Reviewed by marketing services coordinator, Mollie Ables
Conversations with Great Teachers is a collection of 51 interviews with different educators and mentors. The subjects and individuals taught by these teachers are incredibly diverse though, as Bill Smoot explains, one of the main objectives of the book is to tease out universals in education. All of the teachers interviewed make up a third of what Smoot calls the “Education Triad,” which is composed of a teacher, a student, and that which passes between them. The interviewees all seem to have similar attitudes toward this triad, which comprises their profession, their students, and the subject that they teach. Great teachers share the attitude that theirs is not a “job,” but rather a calling. They also share humility in knowing that they serve a larger purpose than themselves. This is related to the passion they have for their subject, which they realize is far more important than their own ego or accomplishments.
How the information is passed between student and teacher varies drastically, though great teachers seem to recognize their students as individuals, and understand the different ways in which different students learn. No matter what the subject, as Smoot explains, “every act of learning involves a change in the learner.” Whether the student is acquiring a piece of information or a skill set, they must allow themselves to be taught and, by extension, change.
Often, teachers are not so much imparting information as teaching ways of thinking, habits, and modes of awareness. This requires a certain amount of trust between teachers and students, as well as what Smoot calls a teacher’s “authentic presence.” Smoot explains that “teaching is never reducible to technique,” and that great teachers must be faithful to their own style and principles, rather than what may be pedagogically trendy. This relates to the teachers’ belief in the larger purpose of teaching, which is, arguably, to elevate our level of humanity. Smoot poses: “We ask what makes us human: That we grow our food? Build our shelter? Make art? Wage war? Practice religion? Whatever it is, it gets taught.”
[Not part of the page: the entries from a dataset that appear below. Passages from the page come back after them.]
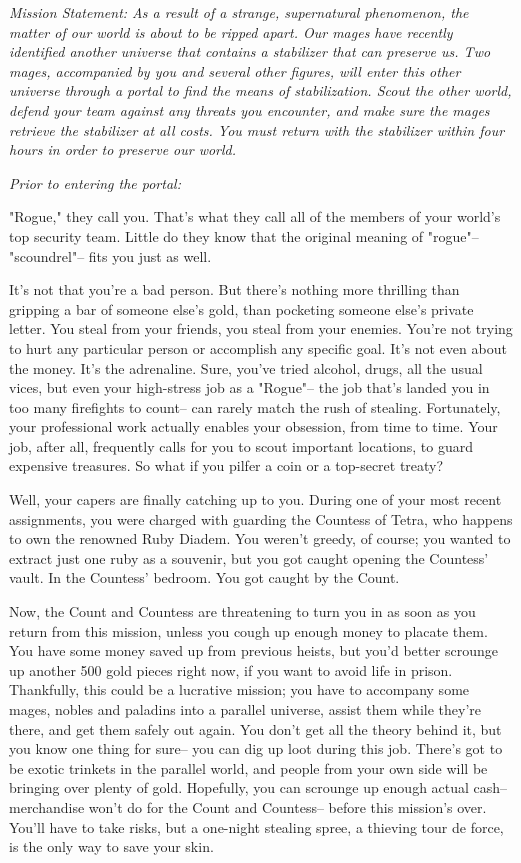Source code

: \documentclass[char]{guildcamp3}
\begin{document}
\name{\cRogueTwo{}}

\em{Mission Statement:} 
As a result of a strange, supernatural phenomenon, the matter of our world is about to be ripped apart. Our mages have recently identified another universe that contains a stabilizer that can preserve us. Two mages, accompanied by you and several other figures, will enter this other universe through a portal to find the means of stabilization. Scout the other world, defend your team against any threats you encounter, and make sure the mages retrieve the stabilizer at all costs. You must return with the stabilizer within four hours in order to preserve our world.

\em{Prior to entering the portal:}

"Rogue," they call you. That's what they call all of the members of your world's top security team. Little do they know that the original meaning of "rogue"-- "scoundrel"-- fits you just as well. 

It's not that you're a bad person. But there's nothing more thrilling than gripping a bar of someone else's gold, than pocketing someone else's private letter. You steal from your friends, you steal from your enemies. You're not trying to hurt any particular person or accomplish any specific goal. It's not even about the money. It's the adrenaline. Sure, you've tried alcohol, drugs, all the usual vices, but even your high-stress job as a "Rogue"-- the job that's landed you in too many firefights to count-- can rarely match the rush of stealing. Fortunately, your professional work actually enables your obsession, from time to time. Your job, after all, frequently calls for you to scout important locations, to guard expensive treasures. So what if you pilfer a coin or a top-secret treaty?

Well, your capers are finally catching up to you. During one of your most recent assignments, you were charged with guarding the Countess of Tetra, who happens to own the renowned Ruby Diadem. You weren't greedy, of course; you wanted to extract just one ruby as a souvenir, but you got caught opening the Countess' vault. In the Countess' bedroom. You got caught by the Count.

Now, the Count and Countess are threatening to turn you in as soon as you return from this mission, unless you cough up enough money to placate them. You have some money saved up from previous heists, but you'd better scrounge up another 500 gold pieces right now, if you want to avoid life in prison. Thankfully, this could be a lucrative mission; you have to accompany some mages, nobles and paladins into a parallel universe, assist them while they're there, and get them safely out again. You don't get all the theory behind it, but you know one thing for sure-- you can dig up loot during this job. There's got to be exotic trinkets in the parallel world, and people from your own side will be bringing over plenty of gold. Hopefully, you can scrounge up enough actual cash-- merchandise won't do for the Count and Countess-- before this mission's over. You'll have to take risks, but a one-night stealing spree, a thieving tour de force, is the only way to save your skin.
\end{document}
The interviews are divided into sections, some with more concrete distinctions like venue (“Teaching in the School Room,” “Teaching in the College Classroom), or content of curriculum (“Teaching the Athletes,” “Teaching the Healers,” “Teaching the Fixers and Makers”), but also more abstract notions of contributions to society. (“Teaching at the Bottom and on the Edge,” “Growing Body and Spirit”). The teachers interviewed include an elementary school teacher and college professors, but also coaches, a drill instructor, yoga and zen teachers, an exotic dance instructor, an internationally-renowned pastry chef, and MANY others demonstrating just how broadly certain pedagogical principles can apply.
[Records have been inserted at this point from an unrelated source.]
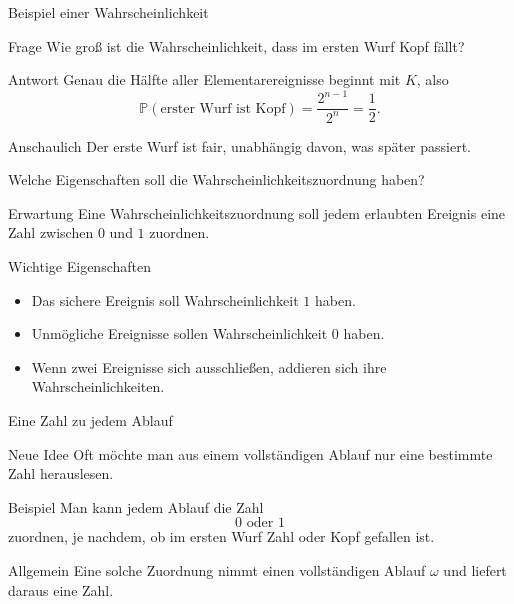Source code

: \documentclass{beamer}
\begin{document}
\begin{frame}{Beispiel einer Wahrscheinlichkeit}
\begin{block}{Frage}
Wie groß ist die Wahrscheinlichkeit, dass im ersten Wurf Kopf fällt?
\end{block}

\begin{block}{Antwort}
Genau die Hälfte aller Elementarereignisse beginnt mit \(K\), also
\[
\mathbb P(\text{erster Wurf ist Kopf})=\frac{2^{n-1}}{2^n}=\frac12.
\]
\end{block}

\begin{block}{Anschaulich}
Der erste Wurf ist fair, unabhängig davon, was später passiert.
\end{block}
\end{frame}

\begin{frame}{Welche Eigenschaften soll die Wahrscheinlichkeitszuordnung haben?}
\begin{block}{Erwartung}
Eine Wahrscheinlichkeitszuordnung soll jedem erlaubten Ereignis eine Zahl zwischen \(0\) und \(1\) zuordnen.
\end{block}

\begin{block}{Wichtige Eigenschaften}
\begin{itemize}
    \item Das sichere Ereignis soll Wahrscheinlichkeit \(1\) haben.
    \item Unmögliche Ereignisse sollen Wahrscheinlichkeit \(0\) haben.
    \item Wenn zwei Ereignisse sich ausschließen, addieren sich ihre Wahrscheinlichkeiten.
\end{itemize}
\end{block}
\end{frame}

\begin{frame}{Eine Zahl zu jedem Ablauf}
\begin{block}{Neue Idee}
Oft möchte man aus einem vollständigen Ablauf nur eine bestimmte Zahl herauslesen.
\end{block}

\begin{block}{Beispiel}
Man kann jedem Ablauf die Zahl
\[
0 \text{ oder } 1
\]
zuordnen, je nachdem, ob im ersten Wurf Zahl oder Kopf gefallen ist.
\end{block}

\begin{block}{Allgemein}
Eine solche Zuordnung nimmt einen vollständigen Ablauf \(\omega\)
und liefert daraus eine Zahl.
\end{block}
\end{frame}
\end{document}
One conversation that immediately captured my attention was in the “Teaching the Athletes” section. Smoot interviews Mike Hileman, an alligator wrestler trainer at Gatorland in Orlando. Hileman has trained alligator wrestlers for the park’s shows for over 16 years. Alligator wrestling may be an unconventional subject, but the parallels with more conventional classroom teaching were immediately apparent. Like all great teachers, Hileman has tremendous passion for the subject he teaches. He has a comprehensive knowledge of his subject, but still recognizes that, even after 16 years, he can still be surprised. (Granted, these “surprises” can be more terrifying with alligators than, say, English Romantic verse.) His relationships with his students are similar to those of most great teachers; he is able to identify their strengths, recognize their potential, and understands that all students learn in different ways and at different paces. Also like other great teachers, Hileman demands that his students have a healthy respect for the subject (and the alligator). At the same time, he makes the subject accessible to allow his students to combat their (quite reasonable) fears.
There are potential hazards constantly looming in every profession. In alligator wrestling, the obvious hazard is a painful or lethal bite. Hileman explains, “One of the first things I tell [my students] is that if you’re going to handle animals—it doesn’t matter if it’s a dog or a cat—the law of averages is going to catch up with you and you will get bit eventually. It might take two months or it might take six years, but if enough time passes, you will make a mistake because we’re human.” Words of wisdom that anyone can apply to their own field.
Conversations with Great Teachers is a book that can be rifled through for inspiration or satisfying a curiosity. It’s definitely useful whether or not you’re a teacher, as it is often more about sharing information and connecting with people than strictly teaching. These connections are important, as everyone has their own alligators to wrestle in life.